▶ Input
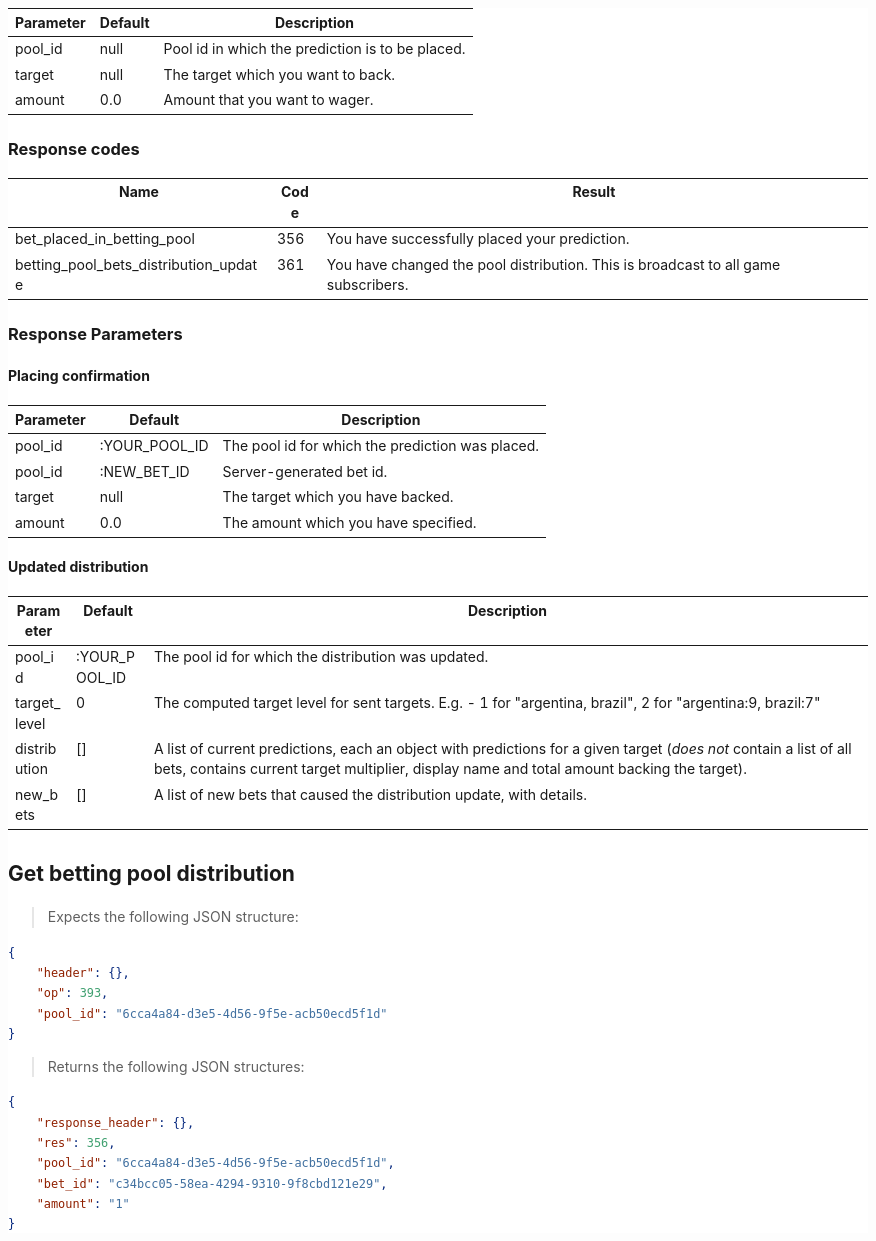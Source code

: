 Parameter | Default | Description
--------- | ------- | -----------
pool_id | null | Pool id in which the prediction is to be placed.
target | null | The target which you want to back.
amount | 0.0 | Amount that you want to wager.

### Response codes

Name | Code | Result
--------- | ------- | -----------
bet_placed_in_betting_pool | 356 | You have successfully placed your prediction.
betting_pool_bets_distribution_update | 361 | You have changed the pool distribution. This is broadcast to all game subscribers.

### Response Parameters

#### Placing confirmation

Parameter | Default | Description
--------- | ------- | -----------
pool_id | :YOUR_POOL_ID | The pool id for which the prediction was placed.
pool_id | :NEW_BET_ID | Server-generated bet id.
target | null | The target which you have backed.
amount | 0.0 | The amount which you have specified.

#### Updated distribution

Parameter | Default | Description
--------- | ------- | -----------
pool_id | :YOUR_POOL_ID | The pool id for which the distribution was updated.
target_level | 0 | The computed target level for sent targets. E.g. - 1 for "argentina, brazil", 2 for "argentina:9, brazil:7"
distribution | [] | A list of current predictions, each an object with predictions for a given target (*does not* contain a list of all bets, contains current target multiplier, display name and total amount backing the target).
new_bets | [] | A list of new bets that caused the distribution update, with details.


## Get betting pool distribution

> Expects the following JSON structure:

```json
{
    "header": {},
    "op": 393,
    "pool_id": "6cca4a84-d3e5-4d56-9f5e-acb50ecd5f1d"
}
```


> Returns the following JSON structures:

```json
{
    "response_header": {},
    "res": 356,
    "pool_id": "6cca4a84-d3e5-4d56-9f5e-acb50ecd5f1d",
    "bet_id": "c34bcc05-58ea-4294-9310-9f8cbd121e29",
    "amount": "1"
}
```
...
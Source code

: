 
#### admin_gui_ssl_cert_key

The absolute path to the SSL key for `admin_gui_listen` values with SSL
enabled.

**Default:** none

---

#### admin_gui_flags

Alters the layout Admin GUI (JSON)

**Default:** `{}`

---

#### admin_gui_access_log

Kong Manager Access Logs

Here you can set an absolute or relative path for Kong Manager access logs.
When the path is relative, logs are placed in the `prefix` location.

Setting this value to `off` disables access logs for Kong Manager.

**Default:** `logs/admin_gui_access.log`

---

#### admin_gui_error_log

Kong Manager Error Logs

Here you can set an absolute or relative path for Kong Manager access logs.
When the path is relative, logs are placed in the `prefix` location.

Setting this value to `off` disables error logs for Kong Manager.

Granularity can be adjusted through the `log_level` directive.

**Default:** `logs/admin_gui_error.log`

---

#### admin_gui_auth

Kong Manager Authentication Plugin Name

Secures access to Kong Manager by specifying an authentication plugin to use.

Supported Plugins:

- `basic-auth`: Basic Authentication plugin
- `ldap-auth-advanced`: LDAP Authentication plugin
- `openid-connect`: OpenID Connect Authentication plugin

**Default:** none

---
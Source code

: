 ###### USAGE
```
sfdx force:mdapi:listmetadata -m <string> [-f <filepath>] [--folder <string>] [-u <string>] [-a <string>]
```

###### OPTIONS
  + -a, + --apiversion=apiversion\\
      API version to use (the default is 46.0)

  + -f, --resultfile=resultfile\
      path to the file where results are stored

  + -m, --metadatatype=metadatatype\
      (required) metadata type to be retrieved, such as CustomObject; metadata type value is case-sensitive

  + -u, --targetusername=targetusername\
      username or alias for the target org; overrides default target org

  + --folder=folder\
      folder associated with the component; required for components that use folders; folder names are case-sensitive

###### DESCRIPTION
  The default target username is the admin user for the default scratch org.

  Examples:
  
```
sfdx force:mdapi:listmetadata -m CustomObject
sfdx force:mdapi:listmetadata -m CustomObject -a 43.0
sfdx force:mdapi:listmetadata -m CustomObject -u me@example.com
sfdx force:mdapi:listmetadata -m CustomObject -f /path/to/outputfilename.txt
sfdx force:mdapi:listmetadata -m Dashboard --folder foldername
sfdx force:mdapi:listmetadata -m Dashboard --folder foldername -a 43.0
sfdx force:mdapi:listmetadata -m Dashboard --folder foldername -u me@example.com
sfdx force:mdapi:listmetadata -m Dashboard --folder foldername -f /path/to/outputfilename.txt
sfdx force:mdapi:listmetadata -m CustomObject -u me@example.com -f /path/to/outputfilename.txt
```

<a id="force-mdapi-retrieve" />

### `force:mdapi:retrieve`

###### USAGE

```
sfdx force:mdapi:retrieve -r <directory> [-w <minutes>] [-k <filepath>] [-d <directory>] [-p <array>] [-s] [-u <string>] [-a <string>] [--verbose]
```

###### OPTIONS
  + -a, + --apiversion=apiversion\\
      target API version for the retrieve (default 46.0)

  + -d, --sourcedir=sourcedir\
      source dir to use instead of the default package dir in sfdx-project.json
==
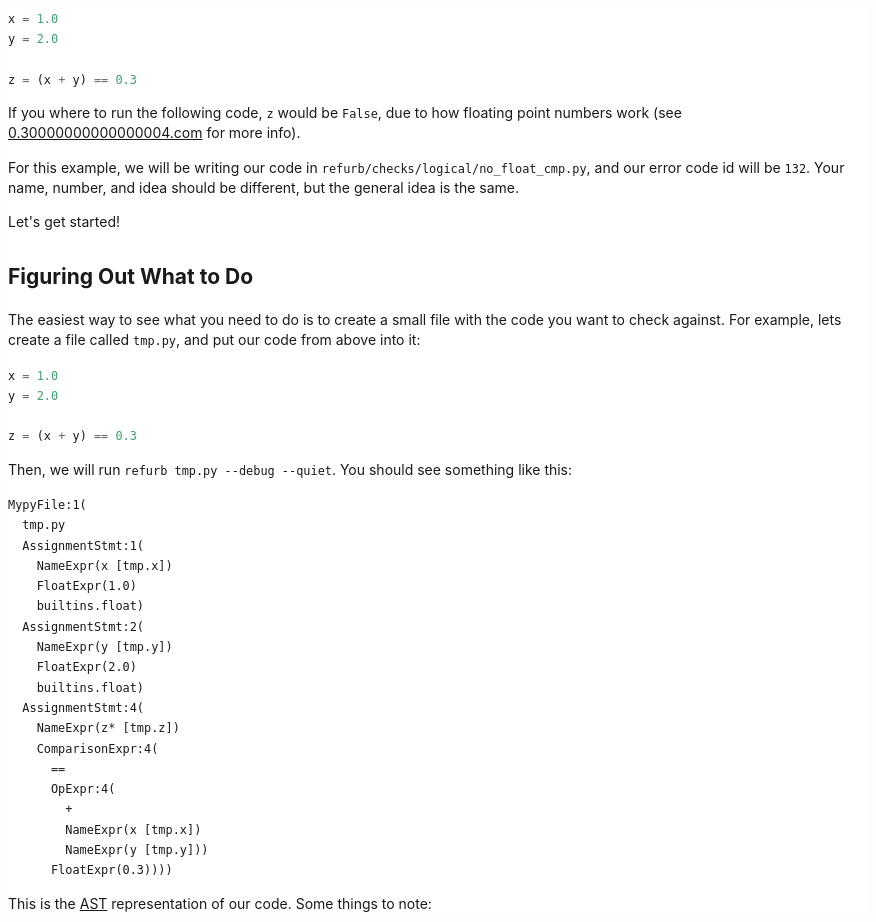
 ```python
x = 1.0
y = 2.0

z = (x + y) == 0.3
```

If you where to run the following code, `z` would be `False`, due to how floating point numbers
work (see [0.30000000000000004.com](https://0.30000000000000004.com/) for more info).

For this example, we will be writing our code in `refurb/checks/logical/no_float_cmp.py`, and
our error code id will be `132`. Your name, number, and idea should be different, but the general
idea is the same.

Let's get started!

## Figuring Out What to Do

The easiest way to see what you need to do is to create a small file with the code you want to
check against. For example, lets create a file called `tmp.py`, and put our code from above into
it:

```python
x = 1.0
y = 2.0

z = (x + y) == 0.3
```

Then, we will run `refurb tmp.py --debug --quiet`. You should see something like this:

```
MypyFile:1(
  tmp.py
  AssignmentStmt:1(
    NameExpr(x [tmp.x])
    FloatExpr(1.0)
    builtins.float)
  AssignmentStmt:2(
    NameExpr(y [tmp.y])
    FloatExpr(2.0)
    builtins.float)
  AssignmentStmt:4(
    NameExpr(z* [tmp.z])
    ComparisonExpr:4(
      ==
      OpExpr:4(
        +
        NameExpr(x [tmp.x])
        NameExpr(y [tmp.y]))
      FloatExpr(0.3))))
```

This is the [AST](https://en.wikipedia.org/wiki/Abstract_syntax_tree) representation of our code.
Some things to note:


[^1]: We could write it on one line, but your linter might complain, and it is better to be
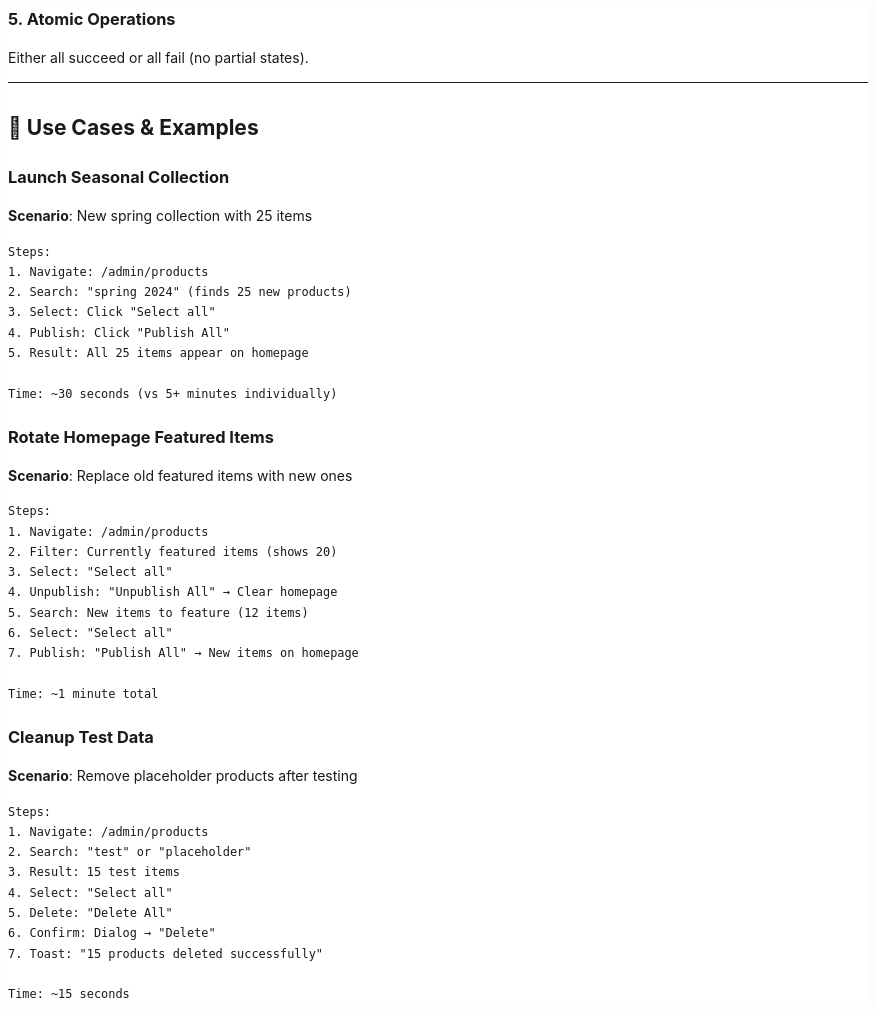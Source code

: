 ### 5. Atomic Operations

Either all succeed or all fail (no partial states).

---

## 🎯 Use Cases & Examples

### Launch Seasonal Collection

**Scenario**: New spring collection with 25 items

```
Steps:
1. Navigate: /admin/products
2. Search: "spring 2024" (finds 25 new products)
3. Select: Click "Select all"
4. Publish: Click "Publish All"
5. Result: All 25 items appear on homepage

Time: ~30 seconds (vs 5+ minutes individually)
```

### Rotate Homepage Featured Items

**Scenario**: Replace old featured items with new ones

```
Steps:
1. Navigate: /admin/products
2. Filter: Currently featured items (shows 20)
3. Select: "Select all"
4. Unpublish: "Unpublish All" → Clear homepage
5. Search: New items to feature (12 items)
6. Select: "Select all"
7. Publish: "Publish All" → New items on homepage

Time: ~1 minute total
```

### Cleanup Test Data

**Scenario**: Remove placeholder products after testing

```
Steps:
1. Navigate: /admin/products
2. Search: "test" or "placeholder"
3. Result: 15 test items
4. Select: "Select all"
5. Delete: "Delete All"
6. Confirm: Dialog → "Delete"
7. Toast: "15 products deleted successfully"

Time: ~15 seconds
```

▶ Exercise
Scan the entries above for the string "following" and copy each line containing it.

▶ Task output
> Expects the following JSON structure:
> Returns the following JSON structures:
If you where to run the following code, `z` would be `False`, due to how floating point numbers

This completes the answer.